Answer: You cannot get in trouble — but he could get in trouble.
The Order is against him, not you. So, if he has contact with you, he is trusting you not to file charges against him. On the other hand, you are trusting him not to abuse you again. Your safety is most important so I hope that he got help to address his anger and hurt. If not, statistically speaking he will do it again and very soon: I hope that does not happen.
You could file a Motion to Rescind the Protective Order and if I was his attorney, I’d insist on that.
Can someone that has outstanding criminal warrants still collect child support?
Question: My ex is on the run but I am still paying back child support for kids that are in my care.
Answer: You owe “back” child support or arrears until they are paid off regardless of which parent has custody.
What should I do if my ex is violating the Court Order?
Question: It’s been a long road but my children’s father has done everything possible to not return my children even though the court order states I have them Monday until Friday and he has every other weekend from Friday to Sunday. He keeps showing up at school and taking my soon. What can I do?
Answer: If your ex is breaking a court order, you should have other remedies such as Contempt and/or parent kidnapping. Maryland has a law that says that if you keep a child in contravention of a court’s custody order for longer than 48 hours you can be prosecuted for parental kidnapping – but there has to be a court order.

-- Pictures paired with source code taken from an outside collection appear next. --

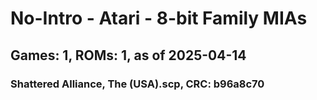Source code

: # No-Intro - Atari - 8-bit Family MIAs
## Games: 1, ROMs: 1, as of 2025-04-14

### Shattered Alliance, The (USA).scp, CRC: b96a8c70
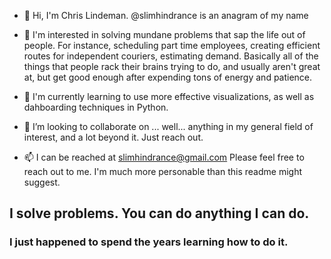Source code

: - 👋 Hi, I'm Chris Lindeman.  @slimhindrance is an anagram of my name
 
- 👀 I'm interested in solving mundane problems that sap the life out of people.  For instance, scheduling part time employees, creating efficient routes for independent couriers, estimating demand.  Basically all of the things that people rack their brains trying to do, and usually aren't great at, but get good enough after expending tons of energy and patience.
- 🌱 I'm currently learning to use more effective visualizations, as well as dahboarding techniques in Python.  
- 💞️ I’m looking to collaborate on ...  well... anything in my general field of interest, and a lot beyond it.  Just reach out.  
- 📫 I can be reached at slimhindrance@gmail.com  Please feel free to reach out to me.  I'm much more personable than this readme might suggest.

## I solve problems.  You can do anything I can do.  
### I just happened to spend the years learning how to do it.  


<!---
slimhindrance/slimhindrance is a ✨ special ✨ repository because its `README.md` (this file) appears on your GitHub profile.
You can click the Preview link to take a look at your changes.
--->






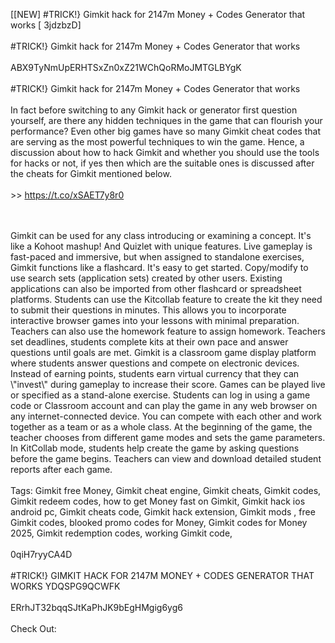 [[NEW] #TRICK!} Gimkit hack for 2147m Money + Codes Generator that works [ 3jdzbzD]
<br>
<br>#TRICK!} Gimkit hack for 2147m Money + Codes Generator that works
<br>
<br>ABX9TyNmUpERHTSxZn0xZ21WChQoRMoJMTGLBYgK
<br>
<br>#TRICK!} Gimkit hack for 2147m Money + Codes Generator that works
<br>
<br>In fact before switching to any Gimkit hack or generator first question yourself, are there any hidden techniques in the game that can flourish your performance? Even other big games have so many Gimkit cheat codes that are serving as the most powerful techniques to win the game. Hence, a discussion about how to hack Gimkit and whether you should use the tools for hacks or not, if yes then which are the suitable ones is discussed after the cheats for Gimkit mentioned below. 
<br>
<br> >> https://t.co/xSAET7y8r0

<br>
<br>Gimkit can be used for any class introducing or examining a concept. It's like a Kohoot mashup! And Quizlet with unique features. Live gameplay is fast-paced and immersive, but when assigned to standalone exercises, Gimkit functions like a flashcard. It's easy to get started. Copy/modify to use search sets (application sets) created by other users. Existing applications can also be imported from other flashcard or spreadsheet platforms. Students can use the Kitcollab feature to create the kit they need to submit their questions in minutes. This allows you to incorporate interactive browser games into your lessons with minimal preparation. Teachers can also use the homework feature to assign homework. Teachers set deadlines, students complete kits at their own pace and answer questions until goals are met. Gimkit is a classroom game display platform where students answer questions and compete on electronic devices. Instead of earning points, students earn virtual currency that they can \"invest\" during gameplay to increase their score. Games can be played live or specified as a stand-alone exercise. Students can log in using a game code or Classroom account and can play the game in any web browser on any internet-connected device. You can compete with each other and work together as a team or as a whole class. At the beginning of the game, the teacher chooses from different game modes and sets the game parameters. In KitCollab mode, students help create the game by asking questions before the game begins. Teachers can view and download detailed student reports after each game. 
<br>
<br>Tags: Gimkit free Money, Gimkit cheat engine, Gimkit cheats, Gimkit codes, Gimkit redeem codes, how to get Money fast on Gimkit, Gimkit hack ios android pc, Gimkit cheats code, Gimkit hack extension, Gimkit mods , free Gimkit codes, blooked promo codes for Money, Gimkit codes for Money 2025, Gimkit redemption codes, working Gimkit code,
<br>
<br>0qiH7ryyCA4D
<br>
<br>#TRICK!} GIMKIT HACK FOR 2147M MONEY + CODES GENERATOR THAT WORKS YDQSPG9QCWFK
<br>
<br>ERrhJT32bqqSJtKaPhJK9bEgHMgig6yg6
<br>
<br>Check Out: 

<br>
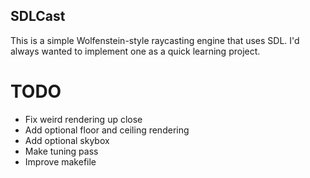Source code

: SDLCast
-------

This is a simple Wolfenstein-style raycasting engine that uses SDL. I'd always wanted to implement one
as a quick learning project.

TODO
====

- Fix weird rendering up close
- Add optional floor and ceiling rendering
- Add optional skybox
- Make tuning pass
- Improve makefile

If the Courts gave you custody, the Court will enforce its own Order and protect your child.
** Act immediately!
Can I deny court ordered visitation if I fear for my daughter’s safety?
Question: Mother has a history of drug abuse, homelessness, absconding with the child, and cutting off all contact. Her behavior has escalated recently. She will not disclose her latest address. My child is having personality changes, nightmares, and accidents. There is an existing custody order. What can I do?
Answer: You have the right to file for a protective order. However, I do not think that would be the best route. A ground for a protective order would be mental or physical injury to a child; neglect is not a ground for a protective order. Additionally, if you have a custody order most Courts prefer to address custody issues within the custody case rather than through a protective order case. You should consult with an attorney to discuss the option of filing for a modification of custody and requesting an emergency hearing. You also have the right to contact CPS if you fear that your child is being abused and/or neglected.